Con el corazón en el domingo

En aquel tiempo, Jesús se apareció otra vez a los discípulos junto al lago de Tiberíades. Y se apareció de esta manera: Estaban juntos Simón Pedro, Tomás apodado el Mellizo, Natanael el de Caná de Galilea, los Zebedeos y otros dos discípulos suyos.
Simón Pedro les dice: «Me voy a pescar.»
Ellos contestan: «Vamos también nosotros contigo.»
Salieron y se embarcaron; y aquella noche no cogieron nada. Estaba ya amaneciendo, cuando Jesús se presentó en la orilla; pero los discípulos no sabían que era Jesús.
Jesús les dice: «Muchachos, ¿tenéis pescado?»
Ellos contestaron: «No.»
Él les dice: «Echad la red a la derecha de la barca y encontraréis.»

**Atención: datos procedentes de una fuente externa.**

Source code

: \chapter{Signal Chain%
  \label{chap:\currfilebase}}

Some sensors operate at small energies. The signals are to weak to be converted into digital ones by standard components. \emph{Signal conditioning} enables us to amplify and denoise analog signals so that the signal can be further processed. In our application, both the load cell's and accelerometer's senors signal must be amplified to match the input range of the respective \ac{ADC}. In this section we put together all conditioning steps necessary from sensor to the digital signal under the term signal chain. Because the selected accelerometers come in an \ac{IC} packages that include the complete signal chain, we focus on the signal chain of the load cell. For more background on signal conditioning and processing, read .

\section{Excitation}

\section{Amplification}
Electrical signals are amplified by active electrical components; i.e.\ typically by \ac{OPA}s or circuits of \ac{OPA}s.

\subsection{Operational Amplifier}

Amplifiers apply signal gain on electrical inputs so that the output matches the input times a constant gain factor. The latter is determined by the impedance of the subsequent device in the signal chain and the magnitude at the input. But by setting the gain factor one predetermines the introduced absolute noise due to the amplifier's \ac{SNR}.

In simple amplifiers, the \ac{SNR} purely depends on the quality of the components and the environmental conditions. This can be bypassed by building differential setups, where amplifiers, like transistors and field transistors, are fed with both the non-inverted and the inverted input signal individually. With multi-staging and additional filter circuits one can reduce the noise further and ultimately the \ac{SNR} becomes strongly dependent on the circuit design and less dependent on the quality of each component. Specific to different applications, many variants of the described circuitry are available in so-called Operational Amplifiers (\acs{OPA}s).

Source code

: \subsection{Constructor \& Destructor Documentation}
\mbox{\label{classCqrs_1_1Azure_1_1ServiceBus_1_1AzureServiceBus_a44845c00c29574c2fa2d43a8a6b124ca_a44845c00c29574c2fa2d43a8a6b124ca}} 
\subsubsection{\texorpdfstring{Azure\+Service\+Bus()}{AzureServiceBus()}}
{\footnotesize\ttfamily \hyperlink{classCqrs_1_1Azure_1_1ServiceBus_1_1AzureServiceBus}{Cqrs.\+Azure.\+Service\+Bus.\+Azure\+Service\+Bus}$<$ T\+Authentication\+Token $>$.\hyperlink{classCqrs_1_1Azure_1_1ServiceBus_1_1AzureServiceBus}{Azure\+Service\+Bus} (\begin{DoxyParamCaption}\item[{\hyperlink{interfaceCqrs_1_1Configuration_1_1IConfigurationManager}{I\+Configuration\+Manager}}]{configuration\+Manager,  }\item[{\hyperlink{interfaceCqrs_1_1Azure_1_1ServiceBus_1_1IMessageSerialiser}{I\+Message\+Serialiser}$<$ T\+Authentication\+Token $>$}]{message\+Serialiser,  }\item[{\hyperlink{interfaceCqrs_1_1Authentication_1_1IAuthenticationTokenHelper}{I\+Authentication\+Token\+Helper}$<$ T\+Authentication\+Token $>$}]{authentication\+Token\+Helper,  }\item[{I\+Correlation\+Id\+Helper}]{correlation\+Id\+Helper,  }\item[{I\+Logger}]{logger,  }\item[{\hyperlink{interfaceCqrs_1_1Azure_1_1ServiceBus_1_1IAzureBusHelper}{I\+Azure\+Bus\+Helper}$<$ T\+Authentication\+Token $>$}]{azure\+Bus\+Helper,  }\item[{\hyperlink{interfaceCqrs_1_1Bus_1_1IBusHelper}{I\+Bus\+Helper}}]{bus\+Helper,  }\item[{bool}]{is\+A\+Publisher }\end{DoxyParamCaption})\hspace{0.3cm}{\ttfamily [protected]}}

La echaron, y no tenían fuerzas para sacarla, por la multitud de peces. Y aquel discípulo que Jesús tanto quería le dice a Pedro: «Es el Señor.»
Al oír que era el Señor, Simón Pedro, que estaba desnudo, se ató la túnica y se echó al agua. Los demás discípulos se acercaron en la barca, porque no distaban de tierra más que unos cien metros, remolcando la red con los peces. Al saltar a tierra, ven unas brasas con un pescado puesto encima y pan.
Jesús les dice: «Traed de los peces que acabáis de coger.»
Simón Pedro subió a la barca y arrastró hasta la orilla la red repleta de peces grandes: ciento cincuenta y tres. Y aunque eran tantos, no se rompió la red.
Jesús les dice: «Vamos, almorzad.»
Ninguno de los discípulos se atrevía a preguntarle quién era, porque sabían bien que era el Señor. Jesús se acerca, toma el pan y se lo da, y lo mismo el pescado. Esta fue la tercera vez que Jesús se apareció a los discípulos, después de resucitar de entre los muertos.
Después de comer, dice Jesús a Simón Pedro: «Simón, hijo de Juan, ¿me amas más que éstos?»
Él le contestó: «Sí, Señor, tú sabes que te quiero.»
Jesús le dice: «Apacienta mis corderos.»
Por segunda vez le pregunta: «Simón, hijo de Juan, ¿me amas?»
Él le contesta: «Sí, Señor, tú sabes que te quiero.»
Él le dice: «Pastorea mis ovejas.»
Por tercera vez le pregunta: «Simón, hijo de Juan, ¿me quieres?»
Se entristeció Pedro de que le preguntara por tercera vez si lo quería y le contestó: «Señor, tú conoces todo, tú sabes que te quiero.»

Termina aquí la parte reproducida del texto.